Una acción, algo de acción, debe existir para
que una novela sea una novela. No una acción única, precisamente. Puede haber
dos, acaso tres acciones convergentes. En El caballo y su sombra, del uruguayo Enrique Amorim, hay dos
acciones: cada una va por su lado y al final se reúnen. También puede estar
formada una auténtica novela por varias acciones que podríamos llamar
"locales”. O episodios, si se quiere. Es el caso de Contrapunto. Yo tengo tres novelas de este tipo: La tragedia de un hombre fuerte,
Hombres en soledad y El uno y la multitud. De la primera se ha dicho que es una summa de la vida argentina. Su protagonista tiene,
sucesivamente, amores con cinco mujeres, y el nacimiento, análisis y muerte de
cada uno de esos amores constituye una pequeña novelita. Pero las cinco están
unidas por los intermedios y por la continua presencia del protagonista. En Hombres
en soledad existe una acción poco señalada. No obstante, nadie ha negado que
fuese una auténtica novela. Lo es. y está llena de drama, de breves dramas, y
hasta podría decirse que cada personaje importante tiene el suyo propio.
¿Es preciso que se cuente una historia? Está
visto que no. Sin embargo, así lo cree E. M. Forster, en su libro Aspects of the Novel: ‘la base de una
novela es una historia, y una historia es una narración de sucesos, arreglados
en forma continuada”. Disiento con el autor de A Passage to India. Una historia es una fábula, una acción única.
Grandes novelas no están basadas en una sola historia. Ya cité Contrapunto.
Ahora recordaré Los Buddenbrooks, por
la cual se le dio el premio Nobel a Thomas Mann. En este libro, hay una
historia, pero es la de una familia: abuelos, padres, nietos. Los personajes
que aparecen al principio se mueren v no los vemos más.

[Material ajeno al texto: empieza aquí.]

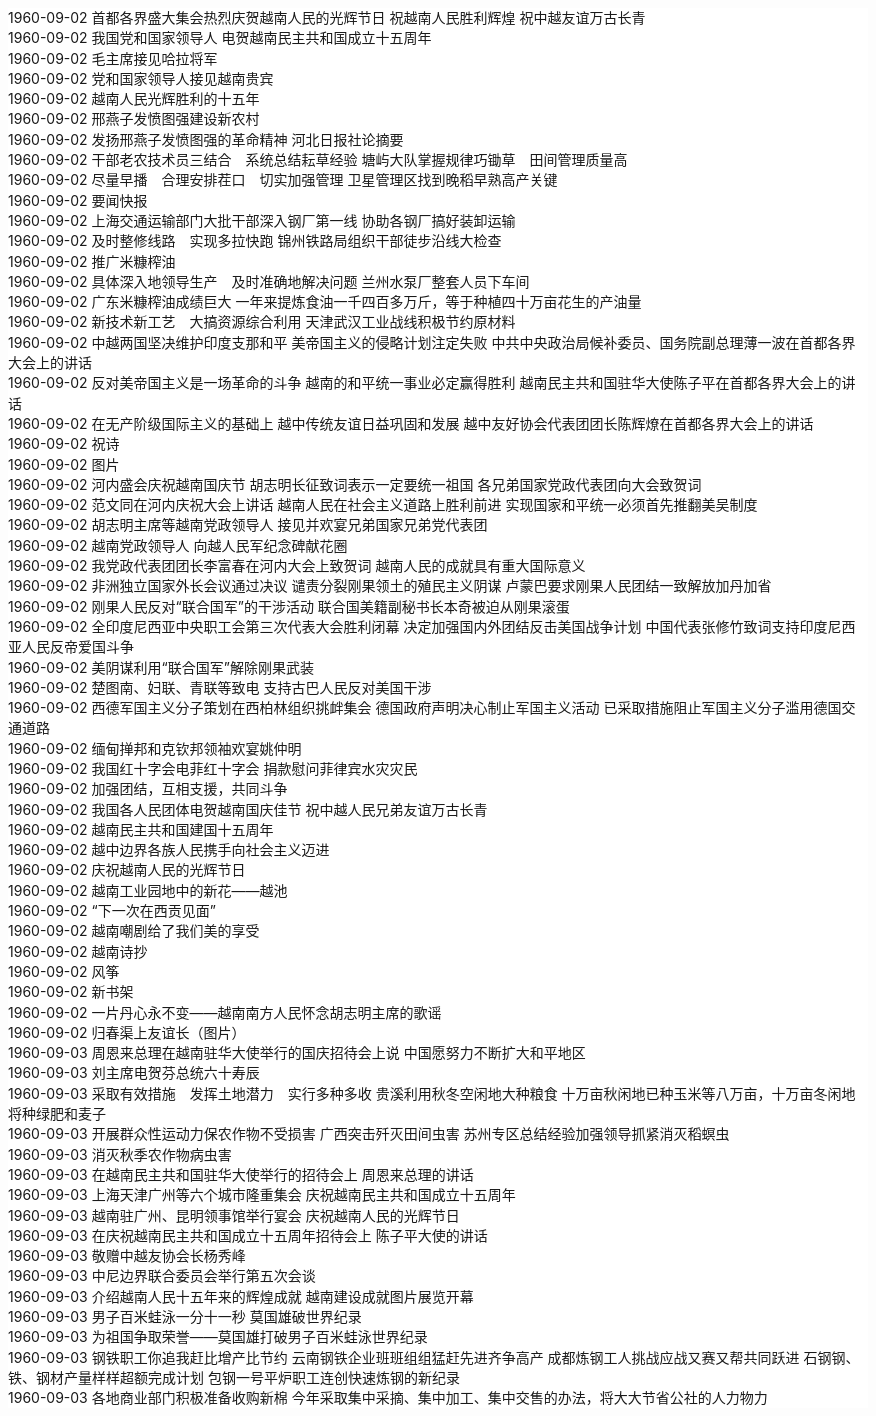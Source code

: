 1960-09-02 首都各界盛大集会热烈庆贺越南人民的光辉节日  祝越南人民胜利辉煌  祝中越友谊万古长青  
1960-09-02 我国党和国家领导人  电贺越南民主共和国成立十五周年  
1960-09-02 毛主席接见哈拉将军  
1960-09-02 党和国家领导人接见越南贵宾  
1960-09-02 越南人民光辉胜利的十五年  
1960-09-02 邢燕子发愤图强建设新农村  
1960-09-02 发扬邢燕子发愤图强的革命精神  河北日报社论摘要  
1960-09-02 干部老农技术员三结合　系统总结耘草经验  塘屿大队掌握规律巧锄草　田间管理质量高  
1960-09-02 尽量早播　合理安排茬口　切实加强管理  卫星管理区找到晚稻早熟高产关键  
1960-09-02 要闻快报  
1960-09-02 上海交通运输部门大批干部深入钢厂第一线  协助各钢厂搞好装卸运输  
1960-09-02 及时整修线路　实现多拉快跑  锦州铁路局组织干部徒步沿线大检查  
1960-09-02 推广米糠榨油  
1960-09-02 具体深入地领导生产　及时准确地解决问题  兰州水泵厂整套人员下车间  
1960-09-02 广东米糠榨油成绩巨大  一年来提炼食油一千四百多万斤，等于种植四十万亩花生的产油量  
1960-09-02 新技术新工艺　大搞资源综合利用  天津武汉工业战线积极节约原材料  
1960-09-02 中越两国坚决维护印度支那和平  美帝国主义的侵略计划注定失败  中共中央政治局候补委员、国务院副总理薄一波在首都各界大会上的讲话  
1960-09-02 反对美帝国主义是一场革命的斗争  越南的和平统一事业必定赢得胜利  越南民主共和国驻华大使陈子平在首都各界大会上的讲话  
1960-09-02 在无产阶级国际主义的基础上  越中传统友谊日益巩固和发展  越中友好协会代表团团长陈辉燎在首都各界大会上的讲话  
1960-09-02 祝诗  
1960-09-02 图片  
1960-09-02 河内盛会庆祝越南国庆节  胡志明长征致词表示一定要统一祖国  各兄弟国家党政代表团向大会致贺词  
1960-09-02 范文同在河内庆祝大会上讲话  越南人民在社会主义道路上胜利前进  实现国家和平统一必须首先推翻美吴制度  
1960-09-02 胡志明主席等越南党政领导人  接见并欢宴兄弟国家兄弟党代表团  
1960-09-02 越南党政领导人  向越人民军纪念碑献花圈  
1960-09-02 我党政代表团团长李富春在河内大会上致贺词  越南人民的成就具有重大国际意义  
1960-09-02 非洲独立国家外长会议通过决议  谴责分裂刚果领土的殖民主义阴谋  卢蒙巴要求刚果人民团结一致解放加丹加省  
1960-09-02 刚果人民反对“联合国军”的干涉活动  联合国美籍副秘书长本奇被迫从刚果滚蛋  
1960-09-02 全印度尼西亚中央职工会第三次代表大会胜利闭幕  决定加强国内外团结反击美国战争计划  中国代表张修竹致词支持印度尼西亚人民反帝爱国斗争  
1960-09-02 美阴谋利用“联合国军”解除刚果武装  
1960-09-02 楚图南、妇联、青联等致电  支持古巴人民反对美国干涉  
1960-09-02 西德军国主义分子策划在西柏林组织挑衅集会  德国政府声明决心制止军国主义活动  已采取措施阻止军国主义分子滥用德国交通道路  
1960-09-02 缅甸掸邦和克钦邦领袖欢宴姚仲明  
1960-09-02 我国红十字会电菲红十字会  捐款慰问菲律宾水灾灾民  
1960-09-02 加强团结，互相支援，共同斗争  
1960-09-02 我国各人民团体电贺越南国庆佳节  祝中越人民兄弟友谊万古长青  
1960-09-02 越南民主共和国建国十五周年  
1960-09-02 越中边界各族人民携手向社会主义迈进  
1960-09-02 庆祝越南人民的光辉节日  
1960-09-02 越南工业园地中的新花——越池  
1960-09-02 “下一次在西贡见面”  
1960-09-02 越南嘲剧给了我们美的享受  
1960-09-02 越南诗抄  
1960-09-02 风筝  
1960-09-02 新书架  
1960-09-02 一片丹心永不变——越南南方人民怀念胡志明主席的歌谣  
1960-09-02 归春渠上友谊长（图片）  
1960-09-03 周恩来总理在越南驻华大使举行的国庆招待会上说  中国愿努力不断扩大和平地区  
1960-09-03 刘主席电贺芬总统六十寿辰  
1960-09-03 采取有效措施　发挥土地潜力　实行多种多收  贵溪利用秋冬空闲地大种粮食  十万亩秋闲地已种玉米等八万亩，十万亩冬闲地将种绿肥和麦子  
1960-09-03 开展群众性运动力保农作物不受损害  广西突击歼灭田间虫害  苏州专区总结经验加强领导抓紧消灭稻螟虫  
1960-09-03 消灭秋季农作物病虫害  
1960-09-03 在越南民主共和国驻华大使举行的招待会上  周恩来总理的讲话  
1960-09-03 上海天津广州等六个城市隆重集会  庆祝越南民主共和国成立十五周年  
1960-09-03 越南驻广州、昆明领事馆举行宴会  庆祝越南人民的光辉节日  
1960-09-03 在庆祝越南民主共和国成立十五周年招待会上  陈子平大使的讲话  
1960-09-03 敬赠中越友协会长杨秀峰  
1960-09-03 中尼边界联合委员会举行第五次会谈  
1960-09-03 介绍越南人民十五年来的辉煌成就  越南建设成就图片展览开幕  
1960-09-03 男子百米蛙泳一分十一秒  莫国雄破世界纪录  
1960-09-03 为祖国争取荣誉——莫国雄打破男子百米蛙泳世界纪录  
1960-09-03 钢铁职工你追我赶比增产比节约  云南钢铁企业班班组组猛赶先进齐争高产  成都炼钢工人挑战应战又赛又帮共同跃进  石钢钢、铁、钢材产量样样超额完成计划  包钢一号平炉职工连创快速炼钢的新纪录  
1960-09-03 各地商业部门积极准备收购新棉  今年采取集中采摘、集中加工、集中交售的办法，将大大节省公社的人力物力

Es una historia sin
desarrollo, lo cual significa que es una historia.
Lo esencial es que en la novela no haya
largas digresiones. Pero el error de encajar en el relato páginas ajenas a la
acción no importa mucho cuando se comete pocas veces y el libro es muy extenso.
En Ana Karenina hay unas treinta
páginas seguidas sobre la agricultura en Rusia y otras tantas sobre la
servidumbre, pero la novela tiene más de mil.
En muchas grandes novelas el personaje
verdadero es una ciudad. Esta especie de novela no exige una acción única.
Basta con que haya caracteres, conflictos, pasiones, unidos por un hilo
conductor. No es preciso que sea una recia cuerda, ni un piolín. Un hilo de
coser es suficiente.
Pero todo eso -hombres y mujeres, hechos, conflictos,
pasiones, dramas pequeños o grandes—, que es lo que constituye una novela, ha
de ser narrado en forma vivida, con sentido humano, con el espíritu de quien
está manejando hombres y no ideas ni entelequias. La novela puede ser de varias
clases, pero nunca lo que se llama ensayo.
Ni un largo poema en prosa, como las obras de Giraudoux.
Si se quiere saber lo que es una novela, debe
considerarse lo que es en sí misma y lo que es para el autor y el lector.
Por lo dicho, sabemos bastante sobre lo que
es en sí misma. Agregaré que no es una representación de la realidad, según
creía Flaubert, ni la vida contada, como quería Bourget. No puede ser, tampoco,
una prolongación ni amplificación del yo. El mundo de la novela pertenece al
no-yo, al mundo objetivo que tiene vida propia y ajena al yo. No es,
igualmente, una emanación de la persona, pero pudiera ser, en lo hondo de su
entraña, todavía indeterminado, una inmanencia. La novela es una trasposición
de la realidad.
La novela idealista no ha de ser confundida
con la poética. La primera refleja la realidad purificada, la vida mirada con
ojos inocentes. Así son las novelas de Fernán Caballero, de Octavio Feuillet y
de Jorge Sand, aunque la vida de esta señora nada tuviese de inocente. El
narrador idealista no advierte lo feo, o, por doctrina estética, como Valera,
no quiere mostrarlo. Por esto, en las novelas idealistas los personajes no se
expresan como en la realidad: hablan pulcra y correctamente, como escribe el autor.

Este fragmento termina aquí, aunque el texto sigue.